In 2019, Pan Xuran and his team worked on FCN-8s, FCN-8s-SCA, and GAN-SCA models for building extraction from high-resolution antenna images [45]. In this study, the GAN-SCA model is proposed. The results obtained in the study performed on the Inria aerial image labeling dataset are shown in Table 6.

As can be seen in Table 6, the intersection-over union success of the GAN-SCA model presented by Pan Xuran and his team on the Inria aerial image labeling dataset is 74% on average. The performance of the Unet-ResNet50 model presented in this study is highly predictive in image segmentation. With the development of deep learning algorithms, building extraction studies on satellite images are also developing. There will be many developments and studies in this field in the future. The Unet-Resnet50 model proposed in this study seems quite satisfactory in today’s conditions. Unet-ResNet50 offers the performance to perform building extraction from satellite images for a variety of practical applications such as land-use statistics and urban planning.

6. Conclusions

Unplanned urban settlements widely exist in less-developed countries.
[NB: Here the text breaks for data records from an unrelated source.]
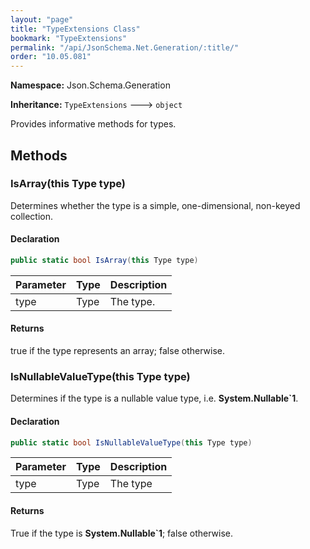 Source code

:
 ```yaml
---
layout: "page"
title: "TypeExtensions Class"
bookmark: "TypeExtensions"
permalink: "/api/JsonSchema.Net.Generation/:title/"
order: "10.05.081"
---
```

**Namespace:** Json.Schema.Generation

**Inheritance:**
`TypeExtensions`
 🡒 
`object`

Provides informative methods for types.

## Methods

### IsArray(this Type type)

Determines whether the type is a simple, one-dimensional, non-keyed collection.

#### Declaration

```c#
public static bool IsArray(this Type type)
```

| Parameter | Type | Description |
|---|---|---|
| type | Type | The type. |


#### Returns

true if the type represents an array; false otherwise.

### IsNullableValueType(this Type type)

Determines if the type is a nullable value type, i.e. **System.Nullable`1**.

#### Declaration

```c#
public static bool IsNullableValueType(this Type type)
```

| Parameter | Type | Description |
|---|---|---|
| type | Type | The type |


#### Returns

True if the type is **System.Nullable`1**; false otherwise.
Automatic building extraction in the urban environment has long been challenging due to the high-density, complex surroundings, and various shapes of the buildings. In this work, deep learning algorithms, a sub-branch of artificial intelligence, were used to provide automatic building extraction in urban settlements. Thus, it is foreseen that planning can be made for urban structuring by extracting buildings in urban areas on satellite images. Image segmentation, one of the image processing methods, was preferred for building extraction. The widely used Unet model was used for image segmentation. Using the Massachusetts building dataset, the model was enabled to infer buildings on satellite images. The accuracy rates obtained in the trainings using different encoders of the Unet model were compared with the model performances. In the model evaluations, higher performance values were obtained with the ResNet architecture, which has a deeper architecture. As seen in Table 4, the Unet-ResNet50 model is much more effective in understanding the data than the Unet model. When the results are evaluated, the extraction of buildings over satellite images is provided very effectively with the ResNet50 model. City building mapping can be displayed quite clearly on the output images. In satellite images, there are hundreds of houses in a single image. When the margins of error in the corners of many buildings are evaluated over hundreds of houses, the 18% margin of error in the IoU function becomes significant. The margin of error here does not affect the location of the buildings. City building mapping can be clearly displayed as seen in the predicted building map shown in Figure 10.

Data Availability

The data used in this study can be extracted from https://www.kaggle.com/balraj98/massachusetts-buildings-dataset.

Conflicts of Interest

The authors declare that there are no conflicts of interest regarding the publication of this paper.